> [Required work]: Narrow the data below down to the lines containing "teams".

> [Supplied data]:
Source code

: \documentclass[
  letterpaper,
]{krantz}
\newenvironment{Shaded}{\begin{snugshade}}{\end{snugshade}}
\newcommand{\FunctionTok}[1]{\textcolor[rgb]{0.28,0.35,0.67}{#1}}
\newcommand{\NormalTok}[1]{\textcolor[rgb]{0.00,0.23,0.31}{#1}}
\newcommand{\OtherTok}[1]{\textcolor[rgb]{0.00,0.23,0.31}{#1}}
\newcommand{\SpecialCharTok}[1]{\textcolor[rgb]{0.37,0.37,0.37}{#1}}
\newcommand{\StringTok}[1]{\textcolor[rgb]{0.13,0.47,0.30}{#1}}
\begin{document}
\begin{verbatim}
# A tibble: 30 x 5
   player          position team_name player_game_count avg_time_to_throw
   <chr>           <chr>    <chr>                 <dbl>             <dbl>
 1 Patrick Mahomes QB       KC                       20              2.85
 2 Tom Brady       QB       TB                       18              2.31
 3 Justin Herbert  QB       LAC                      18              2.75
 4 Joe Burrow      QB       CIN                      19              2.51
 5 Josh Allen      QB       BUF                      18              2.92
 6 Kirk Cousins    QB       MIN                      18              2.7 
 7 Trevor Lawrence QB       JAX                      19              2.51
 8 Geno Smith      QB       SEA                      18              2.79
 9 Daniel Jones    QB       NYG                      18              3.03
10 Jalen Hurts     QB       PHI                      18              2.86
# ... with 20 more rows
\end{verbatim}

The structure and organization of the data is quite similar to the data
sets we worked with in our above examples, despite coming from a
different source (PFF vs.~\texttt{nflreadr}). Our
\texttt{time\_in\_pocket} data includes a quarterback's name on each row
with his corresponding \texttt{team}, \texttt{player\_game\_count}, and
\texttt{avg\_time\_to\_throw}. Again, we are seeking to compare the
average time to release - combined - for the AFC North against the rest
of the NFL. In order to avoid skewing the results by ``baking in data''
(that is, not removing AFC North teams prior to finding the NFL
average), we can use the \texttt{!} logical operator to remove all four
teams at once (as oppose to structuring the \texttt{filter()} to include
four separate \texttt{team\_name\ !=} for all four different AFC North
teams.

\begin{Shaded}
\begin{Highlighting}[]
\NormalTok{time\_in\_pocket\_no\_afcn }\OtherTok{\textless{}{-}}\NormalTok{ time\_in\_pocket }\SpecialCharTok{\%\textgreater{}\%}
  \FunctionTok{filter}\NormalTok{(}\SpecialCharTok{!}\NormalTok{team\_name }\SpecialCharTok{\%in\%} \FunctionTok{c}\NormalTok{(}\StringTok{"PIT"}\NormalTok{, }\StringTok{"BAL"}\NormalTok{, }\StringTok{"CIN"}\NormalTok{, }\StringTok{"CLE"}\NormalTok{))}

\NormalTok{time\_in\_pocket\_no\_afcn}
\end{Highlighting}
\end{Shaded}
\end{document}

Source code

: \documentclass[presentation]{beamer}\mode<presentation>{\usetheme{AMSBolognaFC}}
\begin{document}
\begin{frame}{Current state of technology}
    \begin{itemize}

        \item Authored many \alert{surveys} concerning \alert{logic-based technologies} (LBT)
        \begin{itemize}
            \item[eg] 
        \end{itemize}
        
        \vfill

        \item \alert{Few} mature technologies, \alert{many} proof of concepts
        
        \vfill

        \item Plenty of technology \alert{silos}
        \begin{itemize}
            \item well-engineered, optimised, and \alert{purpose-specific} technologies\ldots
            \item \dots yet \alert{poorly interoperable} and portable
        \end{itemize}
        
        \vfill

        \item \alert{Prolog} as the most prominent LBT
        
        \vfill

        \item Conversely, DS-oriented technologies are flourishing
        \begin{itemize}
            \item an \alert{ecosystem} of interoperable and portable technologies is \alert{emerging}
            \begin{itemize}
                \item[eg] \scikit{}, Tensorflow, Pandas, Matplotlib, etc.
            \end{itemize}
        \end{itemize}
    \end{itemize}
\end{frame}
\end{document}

> [Task output]:
(that is, not removing AFC North teams prior to finding the NFL
teams at once (as oppose to structuring the \texttt{filter()} to include
teams.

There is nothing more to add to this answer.